== Task input ==
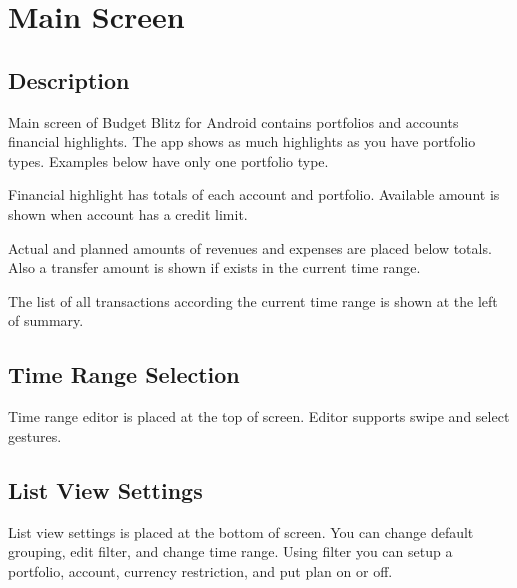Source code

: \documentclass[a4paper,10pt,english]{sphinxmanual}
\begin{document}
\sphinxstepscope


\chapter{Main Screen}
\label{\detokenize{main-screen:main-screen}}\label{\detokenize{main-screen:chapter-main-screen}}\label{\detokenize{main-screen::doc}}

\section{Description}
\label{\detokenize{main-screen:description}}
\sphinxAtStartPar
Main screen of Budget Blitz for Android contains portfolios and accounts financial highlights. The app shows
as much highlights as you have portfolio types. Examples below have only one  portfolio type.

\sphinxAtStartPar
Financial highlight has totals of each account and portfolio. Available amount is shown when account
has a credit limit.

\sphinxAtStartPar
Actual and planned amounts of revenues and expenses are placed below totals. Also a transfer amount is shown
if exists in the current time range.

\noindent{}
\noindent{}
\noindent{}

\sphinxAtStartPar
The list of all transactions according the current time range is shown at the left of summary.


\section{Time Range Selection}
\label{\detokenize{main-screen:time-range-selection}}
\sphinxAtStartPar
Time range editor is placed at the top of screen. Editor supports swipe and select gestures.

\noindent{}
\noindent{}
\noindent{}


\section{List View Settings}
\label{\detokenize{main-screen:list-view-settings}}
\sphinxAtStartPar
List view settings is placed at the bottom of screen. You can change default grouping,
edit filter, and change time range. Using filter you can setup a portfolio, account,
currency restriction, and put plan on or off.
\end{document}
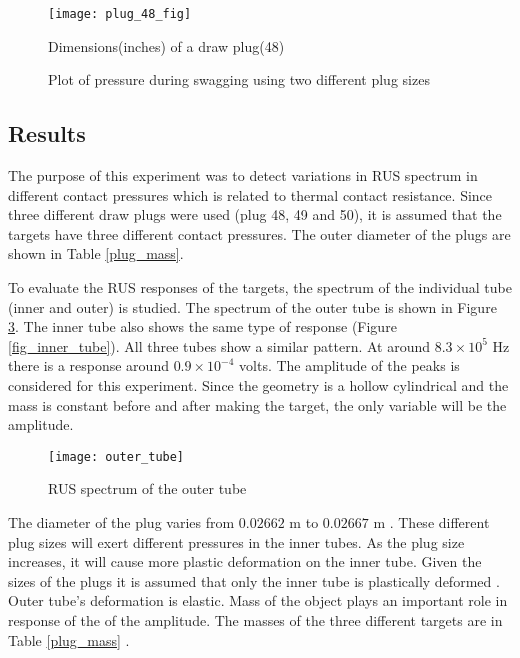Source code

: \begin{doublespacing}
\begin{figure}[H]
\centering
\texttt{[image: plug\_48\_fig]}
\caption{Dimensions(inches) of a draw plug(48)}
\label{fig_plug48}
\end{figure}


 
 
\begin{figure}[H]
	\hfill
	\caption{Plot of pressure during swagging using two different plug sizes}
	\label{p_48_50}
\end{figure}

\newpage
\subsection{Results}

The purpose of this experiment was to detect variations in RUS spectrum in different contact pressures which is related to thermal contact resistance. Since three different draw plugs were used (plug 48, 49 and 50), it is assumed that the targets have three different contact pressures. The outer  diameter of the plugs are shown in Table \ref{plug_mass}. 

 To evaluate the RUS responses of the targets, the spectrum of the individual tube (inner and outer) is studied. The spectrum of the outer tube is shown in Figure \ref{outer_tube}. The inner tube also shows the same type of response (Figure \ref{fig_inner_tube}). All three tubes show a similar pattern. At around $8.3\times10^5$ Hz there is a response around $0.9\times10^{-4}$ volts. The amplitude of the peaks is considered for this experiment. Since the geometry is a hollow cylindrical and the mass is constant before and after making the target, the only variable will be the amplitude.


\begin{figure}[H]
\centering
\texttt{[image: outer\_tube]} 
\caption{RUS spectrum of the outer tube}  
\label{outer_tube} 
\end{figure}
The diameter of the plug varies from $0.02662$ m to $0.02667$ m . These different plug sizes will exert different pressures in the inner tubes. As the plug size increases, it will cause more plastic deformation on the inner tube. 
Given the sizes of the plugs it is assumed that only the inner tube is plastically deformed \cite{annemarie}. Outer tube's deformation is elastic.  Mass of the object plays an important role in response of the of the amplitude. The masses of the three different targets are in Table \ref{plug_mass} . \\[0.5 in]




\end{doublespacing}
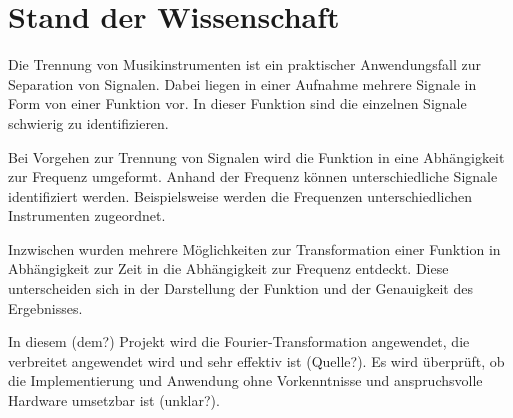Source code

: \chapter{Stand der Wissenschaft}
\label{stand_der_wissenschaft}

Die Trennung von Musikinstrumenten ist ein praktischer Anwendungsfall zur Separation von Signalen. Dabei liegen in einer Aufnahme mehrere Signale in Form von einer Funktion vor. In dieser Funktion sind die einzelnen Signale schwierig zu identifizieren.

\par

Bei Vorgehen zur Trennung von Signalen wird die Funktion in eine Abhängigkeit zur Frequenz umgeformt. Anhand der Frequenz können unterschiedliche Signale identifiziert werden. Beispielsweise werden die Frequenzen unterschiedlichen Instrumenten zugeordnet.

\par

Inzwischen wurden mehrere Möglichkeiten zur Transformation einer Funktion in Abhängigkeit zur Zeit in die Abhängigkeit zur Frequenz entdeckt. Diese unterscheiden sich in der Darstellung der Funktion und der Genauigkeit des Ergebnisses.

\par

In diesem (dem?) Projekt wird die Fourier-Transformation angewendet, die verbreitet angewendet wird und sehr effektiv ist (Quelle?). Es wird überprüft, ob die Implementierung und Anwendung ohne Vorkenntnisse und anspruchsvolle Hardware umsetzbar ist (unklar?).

== Directions for this task ==
What you return must match the records letter for letter, except that the pictures stay out.

== Answer area ==
Source code

: \documentclass[a4paper,10pt,english]{sphinxmanual}
\begin{document}
\sphinxstepscope


\chapter{Main Screen}
\label{\detokenize{main-screen:main-screen}}\label{\detokenize{main-screen:chapter-main-screen}}\label{\detokenize{main-screen::doc}}

\section{Description}
\label{\detokenize{main-screen:description}}
\sphinxAtStartPar
Main screen of Budget Blitz for Android contains portfolios and accounts financial highlights. The app shows
as much highlights as you have portfolio types. Examples below have only one  portfolio type.

\sphinxAtStartPar
Financial highlight has totals of each account and portfolio. Available amount is shown when account
has a credit limit.

\sphinxAtStartPar
Actual and planned amounts of revenues and expenses are placed below totals. Also a transfer amount is shown
if exists in the current time range.

\noindent{}
\noindent{}
\noindent{}

\sphinxAtStartPar
The list of all transactions according the current time range is shown at the left of summary.


\section{Time Range Selection}
\label{\detokenize{main-screen:time-range-selection}}
\sphinxAtStartPar
Time range editor is placed at the top of screen. Editor supports swipe and select gestures.

\noindent{}
\noindent{}
\noindent{}


\section{List View Settings}
\label{\detokenize{main-screen:list-view-settings}}
\sphinxAtStartPar
List view settings is placed at the bottom of screen. You can change default grouping,
edit filter, and change time range. Using filter you can setup a portfolio, account,
currency restriction, and put plan on or off.
\end{document}
Source code

: \begin{doublespacing}
\begin{figure}[H]
\centering
\texttt{[image: plug\_48\_fig]}
\caption{Dimensions(inches) of a draw plug(48)}
\label{fig_plug48}
\end{figure}


 
 
\begin{figure}[H]
	\hfill
	\caption{Plot of pressure during swagging using two different plug sizes}
	\label{p_48_50}
\end{figure}

\newpage
\subsection{Results}

The purpose of this experiment was to detect variations in RUS spectrum in different contact pressures which is related to thermal contact resistance. Since three different draw plugs were used (plug 48, 49 and 50), it is assumed that the targets have three different contact pressures. The outer  diameter of the plugs are shown in Table \ref{plug_mass}. 

 To evaluate the RUS responses of the targets, the spectrum of the individual tube (inner and outer) is studied. The spectrum of the outer tube is shown in Figure \ref{outer_tube}. The inner tube also shows the same type of response (Figure \ref{fig_inner_tube}). All three tubes show a similar pattern. At around $8.3\times10^5$ Hz there is a response around $0.9\times10^{-4}$ volts. The amplitude of the peaks is considered for this experiment. Since the geometry is a hollow cylindrical and the mass is constant before and after making the target, the only variable will be the amplitude.


\begin{figure}[H]
\centering
\texttt{[image: outer\_tube]} 
\caption{RUS spectrum of the outer tube}  
\label{outer_tube} 
\end{figure}
The diameter of the plug varies from $0.02662$ m to $0.02667$ m . These different plug sizes will exert different pressures in the inner tubes. As the plug size increases, it will cause more plastic deformation on the inner tube. 
Given the sizes of the plugs it is assumed that only the inner tube is plastically deformed \cite{annemarie}. Outer tube's deformation is elastic.  Mass of the object plays an important role in response of the of the amplitude. The masses of the three different targets are in Table \ref{plug_mass} . \\[0.5 in]




\end{doublespacing}
Source code

: \chapter{Stand der Wissenschaft}
\label{stand_der_wissenschaft}

Die Trennung von Musikinstrumenten ist ein praktischer Anwendungsfall zur Separation von Signalen. Dabei liegen in einer Aufnahme mehrere Signale in Form von einer Funktion vor. In dieser Funktion sind die einzelnen Signale schwierig zu identifizieren.

\par

Bei Vorgehen zur Trennung von Signalen wird die Funktion in eine Abhängigkeit zur Frequenz umgeformt. Anhand der Frequenz können unterschiedliche Signale identifiziert werden. Beispielsweise werden die Frequenzen unterschiedlichen Instrumenten zugeordnet.

\par

Inzwischen wurden mehrere Möglichkeiten zur Transformation einer Funktion in Abhängigkeit zur Zeit in die Abhängigkeit zur Frequenz entdeckt. Diese unterscheiden sich in der Darstellung der Funktion und der Genauigkeit des Ergebnisses.

\par

In diesem (dem?) Projekt wird die Fourier-Transformation angewendet, die verbreitet angewendet wird und sehr effektiv ist (Quelle?). Es wird überprüft, ob die Implementierung und Anwendung ohne Vorkenntnisse und anspruchsvolle Hardware umsetzbar ist (unklar?).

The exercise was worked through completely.